We’ll call him “Colin the Corpse”, lest he come across our blog and “look us up”.  This isn’t his real name, of course, but to gain our trust he (inexplicably) bragged his real name.  He was bald, diminutive, but with thick, powerful-looking arms: I might have been able to look down at him, but he was obviously not someone to mess with.  “I’m Colin the Corpse!” he kept saying, as if we were supposed to recognize him.  “I am, really,” he pleaded with a nearly toothless grin–apparently assuming I didn’t believe him–then bounded down the steps into his apartment, adding, “Wait, I’ll prove it.”

I looked at Lori, and we both had the same look on our face: What the hell have we gotten ourselves into?

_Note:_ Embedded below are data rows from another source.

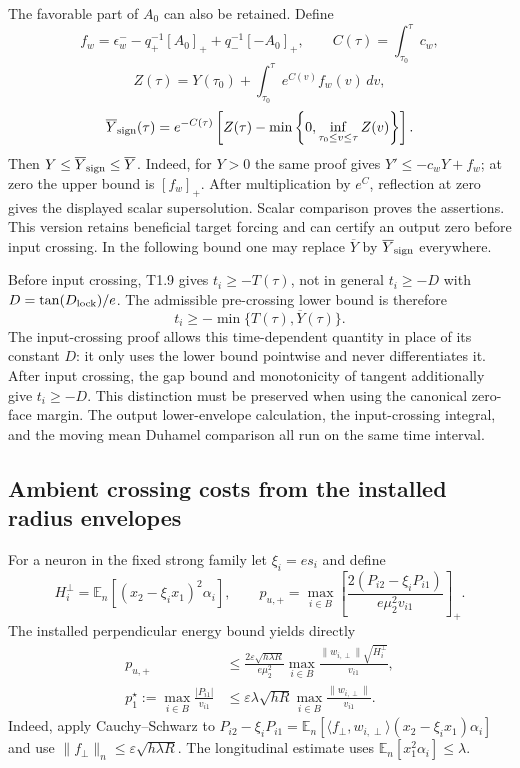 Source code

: \documentclass{article} %
\theoremstyle{plain}
\theoremstyle{definition}
\theoremstyle{remark}
\begin{document}
The favorable part of $A_0$ can also be retained. Define
\[
 f_w=\epsilon_w^- -q_+^{-1}[A_0]_+
                     +q_-^{-1}[-A_0]_+,\qquad
 C(\tau)=\int_{\tau_0}^\tau c_w,
\]
\[
 Z(\tau)=Y(\tau_0)+\int_{\tau_0}^\tau e^{C(v)}f_w(v)\,dv,
\]
\begin{equation}\label{sbflux:reflected-output}
 \overline Y_{\rm sign}(\tau)
 =e^{-C(\tau)}\left[Z(\tau)-
      \min\left\{0,\inf_{\tau_0\le v\le\tau}Z(v)\right\}\right].
\end{equation}
Then $Y\le\overline Y_{\rm sign}\le\overline Y$.
Indeed, for $Y>0$ the same proof gives $Y'\le-c_wY+f_w$;
at zero the upper bound is $[f_w]_+$. After multiplication by $e^C$,
reflection at zero gives the displayed scalar supersolution. Scalar
comparison proves the assertions. This version retains beneficial target
forcing and can certify an output zero before input crossing. In the
following bound one may replace $\overline Y$ by
$\overline Y_{\rm sign}$ everywhere.

Before input crossing, T1.9 gives $t_i\ge-T(\tau)$, not in general
$t_i\ge-D$ with $D=\tan(D_{\rm lock})/e$.
The admissible pre-crossing lower bound is therefore
\[
 t_i\ge-\min\{T(\tau),\overline Y(\tau)\}.
\]
The input-crossing proof allows this time-dependent quantity in place of
its constant $D$: it only uses the lower bound pointwise and never
differentiates it. After input crossing, the gap bound and monotonicity
of tangent additionally give $t_i\ge-D$. This distinction must be
preserved when using the canonical zero-face margin. The output
lower-envelope calculation, the input-crossing integral, and the moving
mean Duhamel comparison all run on the same time interval.

\subsection{Ambient crossing costs from the installed radius envelopes}

For a neuron in the fixed strong family let $\xi_i=e s_i$ and define
\[
 H_i^\perp=\mathbb E_n[(x_2-\xi_ix_1)^2\alpha_i],\qquad
 p_{u,+}=\max_{i\in B}\left[
 \frac{2(P_{i2}-\xi_iP_{i1})}{e\mu_2^2v_{i1}}\right]_+.
\]
The installed perpendicular energy bound yields directly
\begin{align*}
 p_{u,+}
 &\le\frac{2\varepsilon\sqrt{h\lambda R}}{e\mu_2^2}
       \max_{i\in B}\frac{\|w_{i,\perp}\|\sqrt{H_i^\perp}}{v_{i1}},\\
 p_1^\star:=\max_{i\in B}\frac{|P_{i1}|}{v_{i1}}
 &\le\varepsilon\lambda\sqrt{hR}
       \max_{i\in B}\frac{\|w_{i,\perp}\|}{v_{i1}}.
\end{align*}
Indeed, apply Cauchy--Schwarz to
$P_{i2}-\xi_iP_{i1}
=\mathbb E_n[\langle f_\perp,w_{i,\perp}\rangle
(x_2-\xi_ix_1)\alpha_i]$ and use
$\|f_\perp\|_n\le\varepsilon\sqrt{h\lambda R}$.
The longitudinal estimate uses $\mathbb E_n[x_1^2\alpha_i]\le\lambda$.
\end{document}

A few moments later Colin emerged and proudly presented me with a clipping from a London newspaper.  It showed a picture of our new Irish friend, the article explaining that Irish mobster Colin the Corpse had turned state’s witness and, singing like a canary, put away some of his colleagues and disrupted gillions of pound sterlings of drug traffic.  He was beaming as I gave the article a quick read.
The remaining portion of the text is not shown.